Credit Markets/The Fed & The Cornell Fraternity Scene Act Almost Exactly The Same
Cornell’s greek scene has seen some tragic events in the last few years including the death of multiple students due to drinking/hazing and drug abuse.
It’s safe to say the fraternity scene has gone overboard/a bit out of control — and while the university regulates and watches over the greek scene, it’s impossible for them to catch everything…
In response, Cornell has been doing its best to increase scrutiny, and even push many of the fraternities off campus and “out of business.” A number of fraternities have, indeed, been kicked off campus and have been completely shut down.

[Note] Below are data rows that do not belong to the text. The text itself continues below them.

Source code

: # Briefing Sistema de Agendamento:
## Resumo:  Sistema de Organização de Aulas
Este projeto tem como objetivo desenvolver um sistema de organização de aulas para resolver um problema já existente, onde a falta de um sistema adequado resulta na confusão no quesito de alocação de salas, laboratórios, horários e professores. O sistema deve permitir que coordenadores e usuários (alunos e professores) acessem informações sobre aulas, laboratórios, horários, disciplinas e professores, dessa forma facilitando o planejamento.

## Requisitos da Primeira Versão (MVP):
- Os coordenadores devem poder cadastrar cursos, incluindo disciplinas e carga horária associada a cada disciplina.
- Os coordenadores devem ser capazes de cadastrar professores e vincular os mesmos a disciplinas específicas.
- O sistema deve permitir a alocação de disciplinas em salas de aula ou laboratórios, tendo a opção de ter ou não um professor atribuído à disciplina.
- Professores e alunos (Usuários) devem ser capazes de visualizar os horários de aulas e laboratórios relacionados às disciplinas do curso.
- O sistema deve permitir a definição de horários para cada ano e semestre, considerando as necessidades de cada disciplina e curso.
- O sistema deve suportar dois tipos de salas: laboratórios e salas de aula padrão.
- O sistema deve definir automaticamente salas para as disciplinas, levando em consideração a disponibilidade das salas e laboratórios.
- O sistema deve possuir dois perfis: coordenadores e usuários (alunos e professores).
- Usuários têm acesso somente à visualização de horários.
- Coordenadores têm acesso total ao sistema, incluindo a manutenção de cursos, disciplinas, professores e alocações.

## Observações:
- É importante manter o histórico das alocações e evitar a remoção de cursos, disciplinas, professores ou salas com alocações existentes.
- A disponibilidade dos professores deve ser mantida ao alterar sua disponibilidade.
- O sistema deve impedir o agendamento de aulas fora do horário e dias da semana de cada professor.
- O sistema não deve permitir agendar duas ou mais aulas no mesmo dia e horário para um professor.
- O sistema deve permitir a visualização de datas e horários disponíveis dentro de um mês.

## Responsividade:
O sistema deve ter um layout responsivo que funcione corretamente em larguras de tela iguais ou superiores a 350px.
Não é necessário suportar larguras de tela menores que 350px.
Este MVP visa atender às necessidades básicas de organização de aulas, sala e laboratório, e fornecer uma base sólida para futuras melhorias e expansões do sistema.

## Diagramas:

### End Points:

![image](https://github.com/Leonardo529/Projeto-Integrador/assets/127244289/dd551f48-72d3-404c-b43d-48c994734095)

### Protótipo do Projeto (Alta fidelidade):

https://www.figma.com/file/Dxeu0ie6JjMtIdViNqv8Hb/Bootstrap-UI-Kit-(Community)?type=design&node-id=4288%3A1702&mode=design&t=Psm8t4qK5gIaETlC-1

But just because there are less fraternities, it doesn’t mean kids are going to drink less or do fewer drugs. Instead, they are just going to start doing them off campus and in the private homes of students.
The problem is that while drinking and drug usage was at least being done under the imperfect oversight of Cornell, the activity hasn’t stopped, it’s just moved.

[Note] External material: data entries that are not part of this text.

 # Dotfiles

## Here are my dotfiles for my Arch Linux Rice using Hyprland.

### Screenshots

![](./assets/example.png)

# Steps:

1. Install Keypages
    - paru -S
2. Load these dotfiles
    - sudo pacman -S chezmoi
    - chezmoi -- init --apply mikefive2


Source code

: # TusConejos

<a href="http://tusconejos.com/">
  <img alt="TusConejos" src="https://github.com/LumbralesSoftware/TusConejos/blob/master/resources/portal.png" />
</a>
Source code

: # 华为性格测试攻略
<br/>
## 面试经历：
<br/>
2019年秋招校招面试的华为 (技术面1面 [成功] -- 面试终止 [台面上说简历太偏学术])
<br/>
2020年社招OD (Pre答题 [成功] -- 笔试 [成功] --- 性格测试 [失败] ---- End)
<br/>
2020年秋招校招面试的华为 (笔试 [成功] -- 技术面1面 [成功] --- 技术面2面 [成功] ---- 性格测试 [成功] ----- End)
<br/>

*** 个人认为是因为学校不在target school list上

It’s moving into an un-regulated environment: “the non-greek frat scene.” Or the “Shadow Fraternity Scene.”
Like Cornell University, the Fed has over reacted and moved the problem to a riskier place instead of eliminating the problem
Post 2008 the fed has started regulating banks so heavily that it’s become unattractive for them to remain in certain credit markets. Shadow Banks have started taking over much of the leveraged lending markets, and the problem is that these shadow banks don’t face many of the same regulations bank holding companies do.
It’s not like people don’t want to issue high yielding credit, and it’s not like borrowers don’t need working capital — the market still exists, it’s just moved into a new, less heavily regulated area.
By making the traditional banking system so unattractive for lenders, the Fed has successfully pushed much of the risker asset classes to institutions that face loose regulation.
The problem hasn’t gone away, it’s just moved.